> Required action: A line belongs in the answer if it contains "third"; copy every such line from the entries below.

-------- Data for the task --------

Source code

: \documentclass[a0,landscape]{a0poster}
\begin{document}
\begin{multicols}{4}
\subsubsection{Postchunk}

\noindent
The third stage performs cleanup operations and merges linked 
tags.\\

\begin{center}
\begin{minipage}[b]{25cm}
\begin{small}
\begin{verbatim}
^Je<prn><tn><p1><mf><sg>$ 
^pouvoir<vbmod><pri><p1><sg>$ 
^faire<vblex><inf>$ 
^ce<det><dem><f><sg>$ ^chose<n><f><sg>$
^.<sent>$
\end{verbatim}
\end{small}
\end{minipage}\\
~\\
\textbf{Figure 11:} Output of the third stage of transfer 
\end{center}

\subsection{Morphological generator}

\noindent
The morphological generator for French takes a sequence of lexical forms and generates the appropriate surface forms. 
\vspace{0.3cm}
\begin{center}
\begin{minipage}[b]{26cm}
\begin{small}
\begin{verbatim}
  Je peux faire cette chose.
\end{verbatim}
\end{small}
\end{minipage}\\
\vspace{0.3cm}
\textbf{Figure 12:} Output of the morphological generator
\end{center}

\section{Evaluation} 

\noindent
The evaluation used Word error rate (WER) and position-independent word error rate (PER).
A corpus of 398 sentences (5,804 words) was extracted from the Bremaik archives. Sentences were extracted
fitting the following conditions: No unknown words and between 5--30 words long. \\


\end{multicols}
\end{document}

--------
-------- Data for the task --------

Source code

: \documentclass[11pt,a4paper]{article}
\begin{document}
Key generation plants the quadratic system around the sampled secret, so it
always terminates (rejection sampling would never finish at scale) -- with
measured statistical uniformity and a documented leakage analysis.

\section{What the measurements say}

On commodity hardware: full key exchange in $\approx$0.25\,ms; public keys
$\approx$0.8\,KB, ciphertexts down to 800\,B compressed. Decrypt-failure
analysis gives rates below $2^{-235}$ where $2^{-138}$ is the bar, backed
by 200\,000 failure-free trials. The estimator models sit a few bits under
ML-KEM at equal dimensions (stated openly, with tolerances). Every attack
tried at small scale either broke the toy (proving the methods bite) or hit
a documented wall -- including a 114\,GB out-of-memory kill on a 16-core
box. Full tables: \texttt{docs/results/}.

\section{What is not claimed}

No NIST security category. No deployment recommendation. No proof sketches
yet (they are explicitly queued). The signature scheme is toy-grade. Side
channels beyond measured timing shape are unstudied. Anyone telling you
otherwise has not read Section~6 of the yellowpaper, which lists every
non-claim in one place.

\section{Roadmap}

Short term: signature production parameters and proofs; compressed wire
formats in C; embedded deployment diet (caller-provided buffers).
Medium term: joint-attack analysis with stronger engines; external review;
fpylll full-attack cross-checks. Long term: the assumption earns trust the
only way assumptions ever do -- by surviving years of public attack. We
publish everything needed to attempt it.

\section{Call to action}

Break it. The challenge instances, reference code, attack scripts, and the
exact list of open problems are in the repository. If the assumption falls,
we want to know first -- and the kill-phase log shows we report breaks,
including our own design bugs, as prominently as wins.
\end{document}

--------

> Solution to the problem:
The third stage performs cleanup operations and merges linked 
\textbf{Figure 11:} Output of the third stage of transfer 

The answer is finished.